Three Ireland, which reported a 22 per cent rise in earnings on Thursday, is close to selecting a network partner to help it build out a nationwide 5G network. The mobile operator plans to begin offering 5G services in the first quarter of next year, according to its chief executive, Robert Finnegan.
Mr Finnegan spoke to The Irish Times after interim results released in Hong Kong by its parent, CK Hutchison Holdings, revealed a jump in contract customer numbers and stringent cost control helped its earnings before interest, tax, depreciation and amortisation (ebitda) rise to €94 million in the six months to the end of June.
The rise in earnings came despite an €8 million, or 3 per cent, fall in revenues to €290 million, which Three partially blamed on cuts in European roaming charges that “more than offset” any benefit to the company of its recently changed price plans.
The fall in “service revenues”, effectively call charges, was higher at 6 per cent, but the blow was cushioned by increased sales of handsets, as Three boosted its active customer base with 80,000 new subscribers, bringing the total to 2.1 million.
The parent group in Hong Kong noted the “disciplined spending” approach of local management. Operational costs at Three Ireland were down 11 per cent, it said. The company accelerated capital expenditure to €62 million from €46 million, as Three continues to invest in its network.
Data roaming traffic
Data traffic on Three Ireland’s network during the six months was up 50 per cent while its data roaming traffic almost quadrupled, the company said.
Mr Finnegan welcomed the interim results as a “solid performance”. He promised that the group would continue to invest in an “ambitious network investment programme”.
“Our focus now is on planning the rollout of a 5G network that will deliver super-fast broadband to homes and businesses all over Ireland at lower costs than traditional fibre,” said Mr Finnegan.
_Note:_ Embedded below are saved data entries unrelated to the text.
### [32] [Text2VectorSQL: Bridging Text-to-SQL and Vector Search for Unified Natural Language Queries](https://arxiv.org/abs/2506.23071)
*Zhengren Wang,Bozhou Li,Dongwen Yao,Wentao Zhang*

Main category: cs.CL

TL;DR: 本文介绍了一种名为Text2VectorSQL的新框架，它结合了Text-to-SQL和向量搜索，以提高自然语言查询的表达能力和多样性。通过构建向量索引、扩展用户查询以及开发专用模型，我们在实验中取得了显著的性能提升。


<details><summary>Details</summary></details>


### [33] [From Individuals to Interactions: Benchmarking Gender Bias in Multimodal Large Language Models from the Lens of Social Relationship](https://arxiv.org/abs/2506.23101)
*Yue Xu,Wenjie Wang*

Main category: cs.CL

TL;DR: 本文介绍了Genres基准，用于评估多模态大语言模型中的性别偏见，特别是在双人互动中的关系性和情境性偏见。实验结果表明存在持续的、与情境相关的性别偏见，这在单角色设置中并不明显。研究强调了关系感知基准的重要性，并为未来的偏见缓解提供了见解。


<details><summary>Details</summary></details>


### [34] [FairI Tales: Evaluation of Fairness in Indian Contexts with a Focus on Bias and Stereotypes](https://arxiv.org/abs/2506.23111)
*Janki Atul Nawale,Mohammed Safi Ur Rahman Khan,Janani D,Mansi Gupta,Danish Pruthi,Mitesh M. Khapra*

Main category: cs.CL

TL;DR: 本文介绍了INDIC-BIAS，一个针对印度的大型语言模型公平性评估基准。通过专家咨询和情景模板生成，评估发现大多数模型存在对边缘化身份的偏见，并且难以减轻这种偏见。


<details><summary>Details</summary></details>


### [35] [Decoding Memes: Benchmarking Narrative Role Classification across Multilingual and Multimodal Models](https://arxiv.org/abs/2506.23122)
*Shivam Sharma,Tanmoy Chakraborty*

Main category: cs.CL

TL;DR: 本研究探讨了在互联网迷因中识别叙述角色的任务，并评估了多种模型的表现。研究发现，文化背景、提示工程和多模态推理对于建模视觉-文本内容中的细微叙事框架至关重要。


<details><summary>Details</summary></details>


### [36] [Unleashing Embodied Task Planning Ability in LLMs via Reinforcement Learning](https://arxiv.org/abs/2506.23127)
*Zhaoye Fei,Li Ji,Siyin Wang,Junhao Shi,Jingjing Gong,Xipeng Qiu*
He declined to say how many potential partners had tendered to help it build its 5G network, but said the selection process was almost complete.
He also declined to comment directly on the difficulties facing the State’s National Broadband Plan to deliver fibre to rural homes, which is down to one bidding consortium. He said, however, that he believed 5G could “play a part” in delivering internet services to rural homes. Three did not bid for the NBP.
Mr Finnegan said Three remained interested in making acquisitions in the Irish market, in the wider communications industry space, and highlighted that its parent had a cash pile of $18 billion.
“If the right deals were to come along, we would have a look,” he said.